Data under study Block Start

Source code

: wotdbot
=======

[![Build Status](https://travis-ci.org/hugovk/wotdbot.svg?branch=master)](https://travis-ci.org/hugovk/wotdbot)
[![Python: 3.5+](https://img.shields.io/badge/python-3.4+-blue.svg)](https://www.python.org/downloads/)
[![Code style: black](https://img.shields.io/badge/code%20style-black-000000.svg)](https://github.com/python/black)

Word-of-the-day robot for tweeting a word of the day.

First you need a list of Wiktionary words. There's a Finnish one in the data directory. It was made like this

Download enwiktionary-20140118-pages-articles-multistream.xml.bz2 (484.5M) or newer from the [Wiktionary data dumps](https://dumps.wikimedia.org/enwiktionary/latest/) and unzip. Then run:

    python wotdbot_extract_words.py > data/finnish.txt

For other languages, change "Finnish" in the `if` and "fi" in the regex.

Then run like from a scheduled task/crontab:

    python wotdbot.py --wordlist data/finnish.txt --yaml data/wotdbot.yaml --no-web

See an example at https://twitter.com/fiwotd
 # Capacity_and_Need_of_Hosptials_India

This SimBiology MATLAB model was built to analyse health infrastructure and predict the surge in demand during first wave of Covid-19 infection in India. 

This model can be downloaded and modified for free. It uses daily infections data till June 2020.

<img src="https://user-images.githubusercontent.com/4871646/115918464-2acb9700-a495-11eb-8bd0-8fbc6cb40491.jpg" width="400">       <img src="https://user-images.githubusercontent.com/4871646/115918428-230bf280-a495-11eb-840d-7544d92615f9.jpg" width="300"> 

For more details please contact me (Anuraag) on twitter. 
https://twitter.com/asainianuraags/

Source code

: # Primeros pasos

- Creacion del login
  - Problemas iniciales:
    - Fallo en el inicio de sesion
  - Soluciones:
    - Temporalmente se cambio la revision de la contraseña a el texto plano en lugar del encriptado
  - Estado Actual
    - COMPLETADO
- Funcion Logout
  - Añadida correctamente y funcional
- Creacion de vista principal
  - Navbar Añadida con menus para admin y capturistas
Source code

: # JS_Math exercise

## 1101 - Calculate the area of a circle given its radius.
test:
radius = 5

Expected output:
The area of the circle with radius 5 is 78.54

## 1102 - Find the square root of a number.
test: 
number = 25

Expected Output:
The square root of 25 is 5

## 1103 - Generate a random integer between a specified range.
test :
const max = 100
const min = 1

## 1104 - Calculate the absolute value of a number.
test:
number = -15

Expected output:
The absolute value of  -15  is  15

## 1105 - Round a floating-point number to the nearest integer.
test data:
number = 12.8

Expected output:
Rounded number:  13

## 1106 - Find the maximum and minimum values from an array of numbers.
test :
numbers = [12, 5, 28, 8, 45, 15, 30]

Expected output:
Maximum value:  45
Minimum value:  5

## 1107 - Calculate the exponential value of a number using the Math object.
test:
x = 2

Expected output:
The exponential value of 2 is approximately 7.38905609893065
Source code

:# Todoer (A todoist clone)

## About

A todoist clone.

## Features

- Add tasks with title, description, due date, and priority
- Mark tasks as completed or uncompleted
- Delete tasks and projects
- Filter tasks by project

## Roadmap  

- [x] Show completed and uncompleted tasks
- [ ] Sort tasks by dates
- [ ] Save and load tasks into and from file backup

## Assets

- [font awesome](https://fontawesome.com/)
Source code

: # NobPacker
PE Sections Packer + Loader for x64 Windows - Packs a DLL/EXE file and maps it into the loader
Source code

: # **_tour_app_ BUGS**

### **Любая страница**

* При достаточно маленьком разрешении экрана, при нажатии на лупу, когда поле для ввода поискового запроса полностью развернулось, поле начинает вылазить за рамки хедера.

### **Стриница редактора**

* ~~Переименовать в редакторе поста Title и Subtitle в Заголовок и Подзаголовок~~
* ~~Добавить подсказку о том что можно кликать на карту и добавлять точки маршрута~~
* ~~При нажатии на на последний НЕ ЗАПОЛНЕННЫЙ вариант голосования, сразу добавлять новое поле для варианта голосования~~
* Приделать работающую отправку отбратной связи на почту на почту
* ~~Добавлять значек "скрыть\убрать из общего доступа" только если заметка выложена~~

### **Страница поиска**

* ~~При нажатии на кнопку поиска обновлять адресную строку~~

Data under study Block End

▶ _What to do_:
A verbatim reproduction of all the records above is the expected answer.

▶ _Solution_:
Source code

: wotdbot
=======

[![Build Status](https://travis-ci.org/hugovk/wotdbot.svg?branch=master)](https://travis-ci.org/hugovk/wotdbot)
[![Python: 3.5+](https://img.shields.io/badge/python-3.4+-blue.svg)](https://www.python.org/downloads/)
[![Code style: black](https://img.shields.io/badge/code%20style-black-000000.svg)](https://github.com/python/black)

Word-of-the-day robot for tweeting a word of the day.

First you need a list of Wiktionary words. There's a Finnish one in the data directory. It was made like this

Download enwiktionary-20140118-pages-articles-multistream.xml.bz2 (484.5M) or newer from the [Wiktionary data dumps](https://dumps.wikimedia.org/enwiktionary/latest/) and unzip. Then run:

    python wotdbot_extract_words.py > data/finnish.txt

For other languages, change "Finnish" in the `if` and "fi" in the regex.

Then run like from a scheduled task/crontab:

    python wotdbot.py --wordlist data/finnish.txt --yaml data/wotdbot.yaml --no-web

See an example at https://twitter.com/fiwotd
 # Capacity_and_Need_of_Hosptials_India

This SimBiology MATLAB model was built to analyse health infrastructure and predict the surge in demand during first wave of Covid-19 infection in India. 

This model can be downloaded and modified for free. It uses daily infections data till June 2020.

<img src="https://user-images.githubusercontent.com/4871646/115918464-2acb9700-a495-11eb-8bd0-8fbc6cb40491.jpg" width="400">       <img src="https://user-images.githubusercontent.com/4871646/115918428-230bf280-a495-11eb-840d-7544d92615f9.jpg" width="300"> 

For more details please contact me (Anuraag) on twitter. 
https://twitter.com/asainianuraags/

Source code

: # Primeros pasos

- Creacion del login
  - Problemas iniciales:
    - Fallo en el inicio de sesion
  - Soluciones:
    - Temporalmente se cambio la revision de la contraseña a el texto plano en lugar del encriptado
  - Estado Actual
    - COMPLETADO
- Funcion Logout
  - Añadida correctamente y funcional
- Creacion de vista principal
  - Navbar Añadida con menus para admin y capturistas
Source code

: # JS_Math exercise

## 1101 - Calculate the area of a circle given its radius.
test:
radius = 5

Expected output:
The area of the circle with radius 5 is 78.54

## 1102 - Find the square root of a number.
test: 
number = 25

Expected Output:
The square root of 25 is 5

## 1103 - Generate a random integer between a specified range.
test :
const max = 100
const min = 1

## 1104 - Calculate the absolute value of a number.
test:
number = -15

Expected output:
The absolute value of  -15  is  15

## 1105 - Round a floating-point number to the nearest integer.
test data:
number = 12.8

Expected output:
Rounded number:  13

## 1106 - Find the maximum and minimum values from an array of numbers.
test :
numbers = [12, 5, 28, 8, 45, 15, 30]

Expected output:
Maximum value:  45
Minimum value:  5

## 1107 - Calculate the exponential value of a number using the Math object.
test:
x = 2

Expected output:
The exponential value of 2 is approximately 7.38905609893065
Source code

:# Todoer (A todoist clone)

## About

A todoist clone.

## Features

- Add tasks with title, description, due date, and priority
- Mark tasks as completed or uncompleted
- Delete tasks and projects
- Filter tasks by project

## Roadmap  

- [x] Show completed and uncompleted tasks
- [ ] Sort tasks by dates
- [ ] Save and load tasks into and from file backup

## Assets

- [font awesome](https://fontawesome.com/)
Source code

: # NobPacker
PE Sections Packer + Loader for x64 Windows - Packs a DLL/EXE file and maps it into the loader
Source code

: # **_tour_app_ BUGS**

### **Любая страница**

* При достаточно маленьком разрешении экрана, при нажатии на лупу, когда поле для ввода поискового запроса полностью развернулось, поле начинает вылазить за рамки хедера.

### **Стриница редактора**

* ~~Переименовать в редакторе поста Title и Subtitle в Заголовок и Подзаголовок~~
* ~~Добавить подсказку о том что можно кликать на карту и добавлять точки маршрута~~
* ~~При нажатии на на последний НЕ ЗАПОЛНЕННЫЙ вариант голосования, сразу добавлять новое поле для варианта голосования~~
* Приделать работающую отправку отбратной связи на почту на почту
* ~~Добавлять значек "скрыть\убрать из общего доступа" только если заметка выложена~~

### **Страница поиска**

* ~~При нажатии на кнопку поиска обновлять адресную строку~~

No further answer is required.